# Un-friggin-believable!!!



## JoeyBear (Jul 31, 2007)

Last week I asked some questions about kids going into foster care and about one of my students who had a shit life and family. I sold a bunch of cigars to raise some $$ to buy him some clothes and essentials, which was cool since he's a great kid and deserves a chance at making something out of his life. Well, SmokinJ decided to help me and him out with an iPod Nano!!! I don't know anything about iPods, but my student was shits and grins the whole time I had him at lunch and gave it to him. I think he wanted to drop some tears, but hugging me was enough :eeek: I got his name engraved on the back, so no one at his foster home can take it from him.

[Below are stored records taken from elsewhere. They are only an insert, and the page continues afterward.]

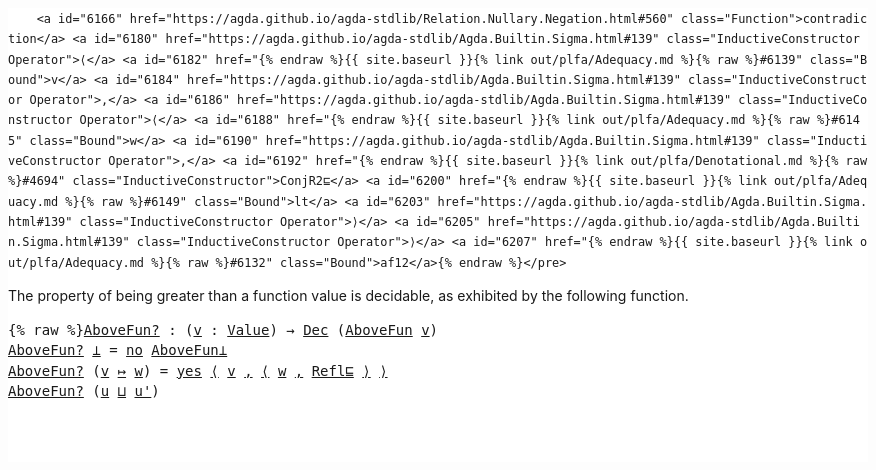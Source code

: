         <a id="6166" href="https://agda.github.io/agda-stdlib/Relation.Nullary.Negation.html#560" class="Function">contradiction</a> <a id="6180" href="https://agda.github.io/agda-stdlib/Agda.Builtin.Sigma.html#139" class="InductiveConstructor Operator">⟨</a> <a id="6182" href="{% endraw %}{{ site.baseurl }}{% link out/plfa/Adequacy.md %}{% raw %}#6139" class="Bound">v</a> <a id="6184" href="https://agda.github.io/agda-stdlib/Agda.Builtin.Sigma.html#139" class="InductiveConstructor Operator">,</a> <a id="6186" href="https://agda.github.io/agda-stdlib/Agda.Builtin.Sigma.html#139" class="InductiveConstructor Operator">⟨</a> <a id="6188" href="{% endraw %}{{ site.baseurl }}{% link out/plfa/Adequacy.md %}{% raw %}#6145" class="Bound">w</a> <a id="6190" href="https://agda.github.io/agda-stdlib/Agda.Builtin.Sigma.html#139" class="InductiveConstructor Operator">,</a> <a id="6192" href="{% endraw %}{{ site.baseurl }}{% link out/plfa/Denotational.md %}{% raw %}#4694" class="InductiveConstructor">ConjR2⊑</a> <a id="6200" href="{% endraw %}{{ site.baseurl }}{% link out/plfa/Adequacy.md %}{% raw %}#6149" class="Bound">lt</a> <a id="6203" href="https://agda.github.io/agda-stdlib/Agda.Builtin.Sigma.html#139" class="InductiveConstructor Operator">⟩</a> <a id="6205" href="https://agda.github.io/agda-stdlib/Agda.Builtin.Sigma.html#139" class="InductiveConstructor Operator">⟩</a> <a id="6207" href="{% endraw %}{{ site.baseurl }}{% link out/plfa/Adequacy.md %}{% raw %}#6132" class="Bound">af12</a>{% endraw %}</pre>

The property of being greater than a function value is decidable, as
exhibited by the following function.

<pre class="Agda">{% raw %}<a id="AboveFun?"></a><a id="6344" href="{% endraw %}{{ site.baseurl }}{% link out/plfa/Adequacy.md %}{% raw %}#6344" class="Function">AboveFun?</a> <a id="6354" class="Symbol">:</a> <a id="6356" class="Symbol">(</a><a id="6357" href="{% endraw %}{{ site.baseurl }}{% link out/plfa/Adequacy.md %}{% raw %}#6357" class="Bound">v</a> <a id="6359" class="Symbol">:</a> <a id="6361" href="{% endraw %}{{ site.baseurl }}{% link out/plfa/Denotational.md %}{% raw %}#4100" class="Datatype">Value</a><a id="6366" class="Symbol">)</a> <a id="6368" class="Symbol">→</a> <a id="6370" href="https://agda.github.io/agda-stdlib/Relation.Nullary.html#534" class="Datatype">Dec</a> <a id="6374" class="Symbol">(</a><a id="6375" href="{% endraw %}{{ site.baseurl }}{% link out/plfa/Adequacy.md %}{% raw %}#4094" class="Function">AboveFun</a> <a id="6384" href="{% endraw %}{{ site.baseurl }}{% link out/plfa/Adequacy.md %}{% raw %}#6357" class="Bound">v</a><a id="6385" class="Symbol">)</a>
<a id="6387" href="{% endraw %}{{ site.baseurl }}{% link out/plfa/Adequacy.md %}{% raw %}#6344" class="Function">AboveFun?</a> <a id="6397" href="{% endraw %}{{ site.baseurl }}{% link out/plfa/Denotational.md %}{% raw %}#4120" class="InductiveConstructor">⊥</a> <a id="6399" class="Symbol">=</a> <a id="6401" href="https://agda.github.io/agda-stdlib/Relation.Nullary.html#597" class="InductiveConstructor">no</a> <a id="6404" href="{% endraw %}{{ site.baseurl }}{% link out/plfa/Adequacy.md %}{% raw %}#4529" class="Function">AboveFun⊥</a>
<a id="6414" href="{% endraw %}{{ site.baseurl }}{% link out/plfa/Adequacy.md %}{% raw %}#6344" class="Function">AboveFun?</a> <a id="6424" class="Symbol">(</a><a id="6425" href="{% endraw %}{{ site.baseurl }}{% link out/plfa/Adequacy.md %}{% raw %}#6425" class="Bound">v</a> <a id="6427" href="{% endraw %}{{ site.baseurl }}{% link out/plfa/Denotational.md %}{% raw %}#4132" class="InductiveConstructor Operator">↦</a> <a id="6429" href="{% endraw %}{{ site.baseurl }}{% link out/plfa/Adequacy.md %}{% raw %}#6429" class="Bound">w</a><a id="6430" class="Symbol">)</a> <a id="6432" class="Symbol">=</a> <a id="6434" href="https://agda.github.io/agda-stdlib/Relation.Nullary.html#570" class="InductiveConstructor">yes</a> <a id="6438" href="https://agda.github.io/agda-stdlib/Agda.Builtin.Sigma.html#139" class="InductiveConstructor Operator">⟨</a> <a id="6440" href="{% endraw %}{{ site.baseurl }}{% link out/plfa/Adequacy.md %}{% raw %}#6425" class="Bound">v</a> <a id="6442" href="https://agda.github.io/agda-stdlib/Agda.Builtin.Sigma.html#139" class="InductiveConstructor Operator">,</a> <a id="6444" href="https://agda.github.io/agda-stdlib/Agda.Builtin.Sigma.html#139" class="InductiveConstructor Operator">⟨</a> <a id="6446" href="{% endraw %}{{ site.baseurl }}{% link out/plfa/Adequacy.md %}{% raw %}#6429" class="Bound">w</a> <a id="6448" href="https://agda.github.io/agda-stdlib/Agda.Builtin.Sigma.html#139" class="InductiveConstructor Operator">,</a> <a id="6450" href="{% endraw %}{{ site.baseurl }}{% link out/plfa/Denotational.md %}{% raw %}#5641" class="Function">Refl⊑</a> <a id="6456" href="https://agda.github.io/agda-stdlib/Agda.Builtin.Sigma.html#139" class="InductiveConstructor Operator">⟩</a> <a id="6458" href="https://agda.github.io/agda-stdlib/Agda.Builtin.Sigma.html#139" class="InductiveConstructor Operator">⟩</a>
<a id="6460" href="{% endraw %}{{ site.baseurl }}{% link out/plfa/Adequacy.md %}{% raw %}#6344" class="Function">AboveFun?</a> <a id="6470" class="Symbol">(</a><a id="6471" href="{% endraw %}{{ site.baseurl }}{% link out/plfa/Adequacy.md %}{% raw %}#6471" class="Bound">u</a> <a id="6473" href="{% endraw %}{{ site.baseurl }}{% link out/plfa/Denotational.md %}{% raw %}#4162" class="InductiveConstructor Operator">⊔</a> <a id="6475" href="{% endraw %}{{ site.baseurl }}{% link out/plfa/Adequacy.md %}{% raw %}#6475" class="Bound">u&#39;</a><a id="6477" class="Symbol">)</a>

Along with the iPod for the kid, David felt the need to kick me in the nuts with an amazing bomb. I was shocked at his kindness of the gift for my student and the aftershock of the cigar bomb was a killer. I received all these on Monday, but with tax season and an 8 1/2 month old Moose crawling around, I haven't had any time to post pics. SmokinJ, your generosity is amazing. I will make it to Kentucky and the drinks will be on me :biggrin:


----------



## baboruger (Jun 18, 2007)

Really nice for you and more importantly for your student. You are a great guy JB, and you deserve it! 

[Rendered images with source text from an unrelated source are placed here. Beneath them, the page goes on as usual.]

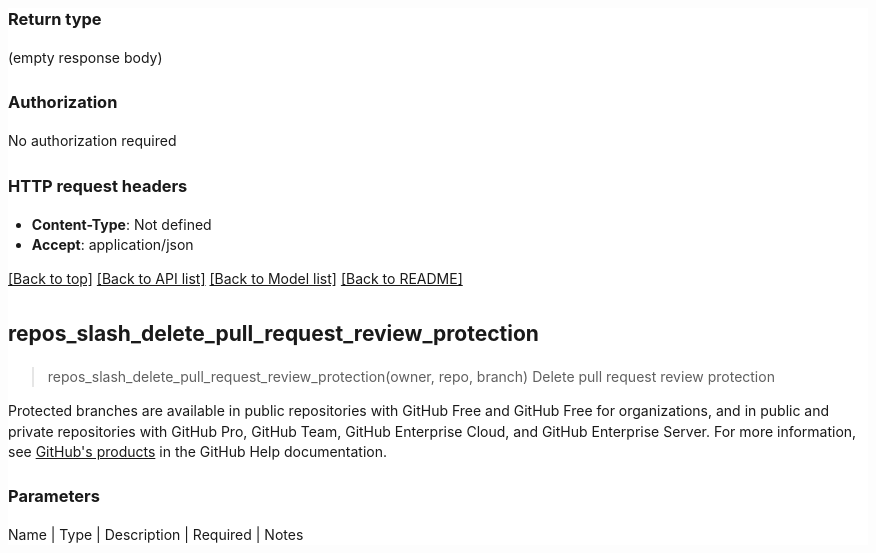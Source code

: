 ### Return type

 (empty response body)

### Authorization

No authorization required

### HTTP request headers

- **Content-Type**: Not defined
- **Accept**: application/json

[[Back to top]](#) [[Back to API list]](../README.md#documentation-for-api-endpoints) [[Back to Model list]](../README.md#documentation-for-models) [[Back to README]](../README.md)


## repos_slash_delete_pull_request_review_protection

> repos_slash_delete_pull_request_review_protection(owner, repo, branch)
Delete pull request review protection

Protected branches are available in public repositories with GitHub Free and GitHub Free for organizations, and in public and private repositories with GitHub Pro, GitHub Team, GitHub Enterprise Cloud, and GitHub Enterprise Server. For more information, see [GitHub's products](https://docs.github.com/github/getting-started-with-github/githubs-products) in the GitHub Help documentation.

### Parameters


Name | Type | Description  | Required | Notes
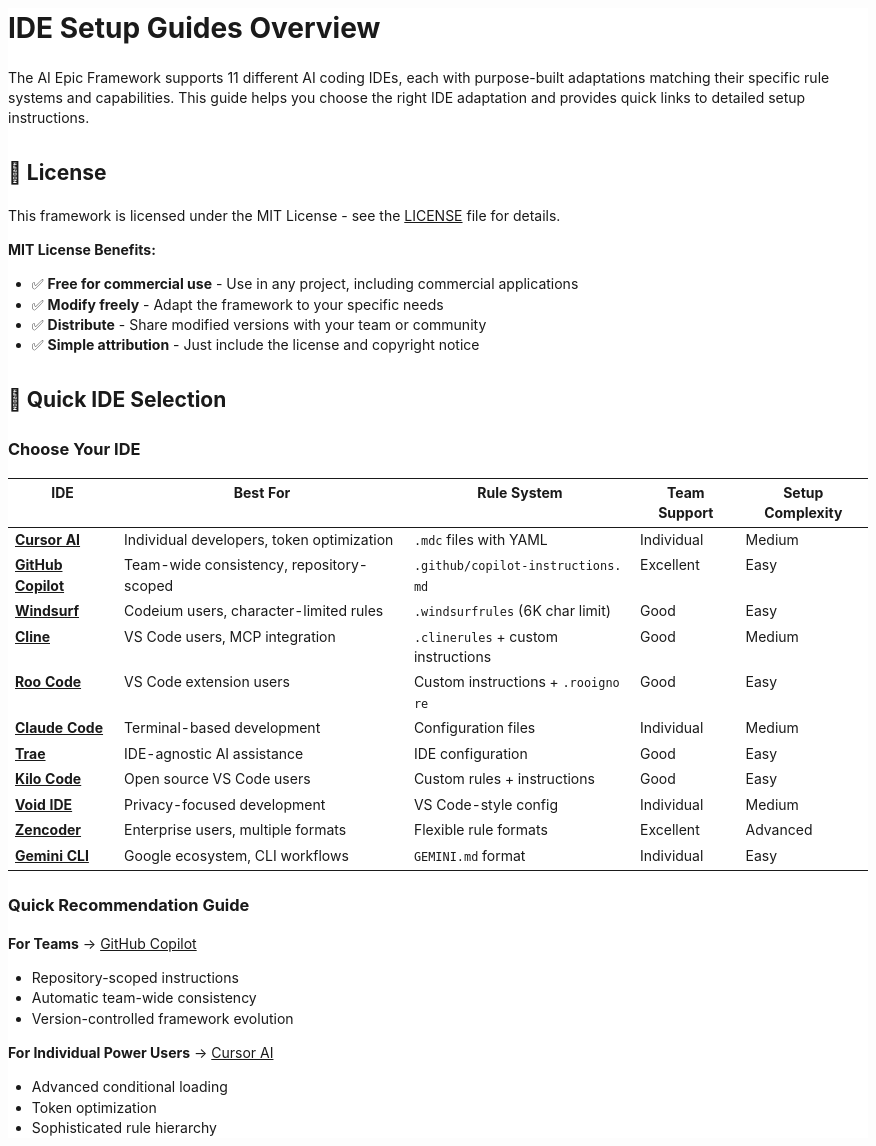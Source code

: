 # IDE Setup Guides Overview

The AI Epic Framework supports 11 different AI coding IDEs, each with purpose-built adaptations matching their specific rule systems and capabilities. This guide helps you choose the right IDE adaptation and provides quick links to detailed setup instructions.

## 📄 License

This framework is licensed under the MIT License - see the [LICENSE](../../LICENSE) file for details.

**MIT License Benefits:**
- ✅ **Free for commercial use** - Use in any project, including commercial applications
- ✅ **Modify freely** - Adapt the framework to your specific needs
- ✅ **Distribute** - Share modified versions with your team or community
- ✅ **Simple attribution** - Just include the license and copyright notice

## 🎯 Quick IDE Selection

### Choose Your IDE

| IDE | Best For | Rule System | Team Support | Setup Complexity |
|-----|----------|-------------|--------------|------------------|
| **[Cursor AI](cursor.md)** | Individual developers, token optimization | `.mdc` files with YAML | Individual | Medium |
| **[GitHub Copilot](github-copilot.md)** | Team-wide consistency, repository-scoped | `.github/copilot-instructions.md` | Excellent | Easy |
| **[Windsurf](windsurf.md)** | Codeium users, character-limited rules | `.windsurfrules` (6K char limit) | Good | Easy |
| **[Cline](cline.md)** | VS Code users, MCP integration | `.clinerules` + custom instructions | Good | Medium |
| **[Roo Code](roo-code.md)** | VS Code extension users | Custom instructions + `.rooignore` | Good | Easy |
| **[Claude Code](claude-code.md)** | Terminal-based development | Configuration files | Individual | Medium |
| **[Trae](trae.md)** | IDE-agnostic AI assistance | IDE configuration | Good | Easy |
| **[Kilo Code](kilo-code.md)** | Open source VS Code users | Custom rules + instructions | Good | Easy |
| **[Void IDE](void-ide.md)** | Privacy-focused development | VS Code-style config | Individual | Medium |
| **[Zencoder](zencoder.md)** | Enterprise users, multiple formats | Flexible rule formats | Excellent | Advanced |
| **[Gemini CLI](gemini-cli.md)** | Google ecosystem, CLI workflows | `GEMINI.md` format | Individual | Easy |

### Quick Recommendation Guide

**For Teams** → [GitHub Copilot](github-copilot.md)
- Repository-scoped instructions
- Automatic team-wide consistency
- Version-controlled framework evolution

**For Individual Power Users** → [Cursor AI](cursor.md)
- Advanced conditional loading
- Token optimization
- Sophisticated rule hierarchy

Ok, so is that an Edge batallion maduro I see there??? Hope it doesn't knock you down this time!

Great job Smokinj


----------



## svb (Jan 12, 2008)

That's top notch quality all around!


----------



## Cypress (Jun 27, 2007)

Dang, you really did get taken out.


----------



## Wingfan13-cl (Apr 30, 2007)

Is that an RP Edge with a gold band ? What is that ?

Or am I just seeing the reflection off the cigars on either side ?


----------



## robisjebus (Feb 5, 2008)

SmokinJ is a true BOTL that's for sure.

simply amazing.


----------



## stlcards (Sep 14, 2007)

As I always say in your case JB, great things happen to great people.


----------



## forgop-cl (May 7, 2007)

I can't believe you. The guy sends the kid an ipod and a bunch of cigars and you keep the cigars all for yourself. :lol: :lol: :lol:


----------



## PV1191 (Dec 9, 2007)

Joey,

I must have missed the original post. PM me if there is anything you need for the foster care kid. Between my wife and I we have 6 kids so there is lots of new/gently used stuff I could send. 

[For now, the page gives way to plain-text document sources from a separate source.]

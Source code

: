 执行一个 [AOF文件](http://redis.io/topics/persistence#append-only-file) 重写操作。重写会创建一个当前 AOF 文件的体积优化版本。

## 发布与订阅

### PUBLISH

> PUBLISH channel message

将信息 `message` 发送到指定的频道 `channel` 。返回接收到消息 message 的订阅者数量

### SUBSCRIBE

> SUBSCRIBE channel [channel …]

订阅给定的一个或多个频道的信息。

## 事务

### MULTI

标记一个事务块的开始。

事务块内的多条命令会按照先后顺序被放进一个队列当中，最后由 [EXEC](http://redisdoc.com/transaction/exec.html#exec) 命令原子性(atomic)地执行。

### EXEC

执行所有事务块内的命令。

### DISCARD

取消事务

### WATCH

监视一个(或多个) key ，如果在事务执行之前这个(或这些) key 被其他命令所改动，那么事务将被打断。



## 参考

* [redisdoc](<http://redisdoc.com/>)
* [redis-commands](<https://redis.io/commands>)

SmokinJ is THE MAN! Sorry again for missing the original post.


----------



## monkeybong (Feb 27, 2008)

Excellent post! It's good to know there are still some really great people around.


----------



## CTDavis (Jan 4, 2008)

David is one excellent BOTL thats for sure.


----------



## KhaoticMedic (Mar 4, 2008)

_WOW_

You guys are great here(gals too) Bewtween what you did, and then the Bomb, now I know there are still good peeps out there.:spiderman:


----------



## howland1998 (Dec 17, 2007)

And there's more good peeps here per capita than anywhere else on the planet. Way to go SmokinJ, Good for you Joey.


----------



## Doogie (Oct 15, 2007)

stlcards said:


> As I always say in your case JB, great things happen to great people.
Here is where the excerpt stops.